Every odd-numbered year, the Texas Legislature convenes for a 140-day regular legislative session. Because the session is a flurry of activity, it is easy to forget about all the work that is done between sessions, called the interim, during the even-numbered years. The Speaker of the House and Lieutenant Governor task the committees of their respective chambers with studying a variety of issues of priority and public interest.

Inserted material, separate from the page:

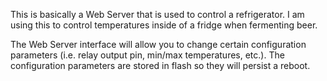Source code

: This is basically a Web Server that is used to control a refrigerator. I am using this to control temperatures inside of a fridge when fermenting beer.

The Web Server interface will allow you to change certain configuration parameters (i.e. relay output pin, min/max temperatures, etc.). The configuration parameters are stored in flash so they will persist a reboot.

These tasks, termed “interim charges,” give a clue to which issues will be important for that committee in the next session. Advocacy organizations take the opportunity to educate the legislators on issues and submit recommendations for interim charges. For example, the Texas Public Health Coalition recommends the House Public Health Committee monitor implementation of House Bill 1848 related to communicable diseases in long-term care facilities.

Once interim charges are issued, the committee then examines the issue in accordance with their charge and writes a report, all of which are archived. The charges can be quite lengthy, and sometimes involve a joint charge between two committees. For example, the 85th legislative charges included a joint charge to the House Committee on Human Services and House Committee on Public Health, directing them to:

Analyze the prevalence of children involved with Child Protective Services (CPS) who have a mental illness and/or a substance use disorder. In addition, analyze the prevalence of children involved with CPS due to their guardian's substance abuse or because of an untreated mental illness. Identify methods to strengthen CPS processes and services, including efforts for family preservation; increasing the number of appropriate placements designed for children with high needs; and ensuring Texas Medicaid is providing access to appropriate and effective behavioral health services. (Joint charge with the House Committee on Public Health)

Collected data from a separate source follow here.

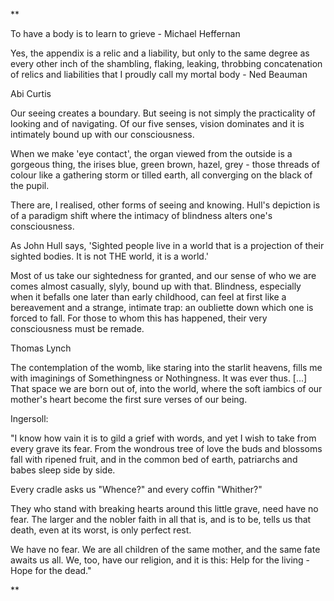**

To have a body is to learn to grieve - Michael Heffernan

  

Yes, the appendix is a relic and a liability, but only to the same degree as every other inch of the shambling, flaking, leaking, throbbing concatenation of relics and liabilities that I proudly call my mortal body - Ned Beauman

  

Abi Curtis

Our seeing creates a boundary. But seeing is not simply the practicality of looking and of navigating. Of our five senses, vision dominates and it is intimately bound up with our consciousness. 

When we make 'eye contact', the organ viewed from the outside is a gorgeous thing, the irises blue, green brown, hazel, grey - those threads of colour like a gathering storm or tilled earth, all converging on the black of the pupil. 

There are, I realised, other forms of seeing and knowing. Hull's depiction is of a paradigm shift where the intimacy of blindness alters one's consciousness. 

As John Hull says, 'Sighted people live in a world that is a projection of their sighted bodies. It is not THE world, it is a world.'

Most of us take our sightedness for granted, and our sense of who we are comes almost casually, slyly, bound up with that. Blindness, especially when it befalls one later than early childhood, can feel at first like a bereavement and a strange, intimate trap: an oubliette down which one is forced to fall. For those to whom this has happened, their very consciousness must be remade.

  

Thomas Lynch

The contemplation of the womb, like staring into the starlit heavens, fills me with imaginings of Somethingness or Nothingness. It was ever thus. \[...\] That space we are born out of, into the world, where the soft iambics of our mother's heart become the first sure verses of our being.

Ingersoll: 

"I know how vain it is to gild a grief with words, and yet I wish to take from every grave its fear. From the wondrous tree of love the buds and blossoms fall with ripened fruit, and in the common bed of earth, patriarchs and babes sleep side by side.

Every cradle asks us "Whence?" and every coffin "Whither?"

They who stand with breaking hearts around this little grave, need have no fear. The larger and the nobler faith in all that is, and is to be, tells us that death, even at its worst, is only perfect rest. 

We have no fear. We are all children of the same mother, and the same fate awaits us all. We, too, have our religion, and it is this: Help for the living - Hope for the dead."

  
**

Nurses who followed the 86th legislative session will recognize that children with mental illness was a one of many legislative priorities. The House Committee on Public Health Interim Report, published in December 2018, informed legislators on key issues in advance of the 86th legislative session.

Each interim report includes an executive summary which summarizes the findings on an issue. For example, the charge above was summarized in the report as:

Regarding Charge 6, related to the prevalence of children involved with Child Protective Services (CPS) due to the child having a mental illness and/or a substance use disorder or due to the child's guardian having a substance abuse disorder or an untreated mental illness, the Department of Family Protective Services (DFPS) reports that risk factors such as substance abuse, mental health concerns, and domestic violence are common factors in confirmed child abuse and neglect fatalities. Efforts by the state emphasize family preservation programs, including specialty courts and family-based services.

The full report includes detailed information on each charge with background on the issue, statistics, challenges and recommendations.

Sometimes nurses ask how they can get involved in an issue they care about. The first step is to know who else is working on that issue and what efforts are already underway. These interim reports provide a window into who is involved with an issue because the report includes a summary of the hearing and who was invited to testify (recognized state leaders on the issue) and the public is also invited to comment. All witnesses who testified are listed in the interim report, providing a starting place for the nurse to make connections.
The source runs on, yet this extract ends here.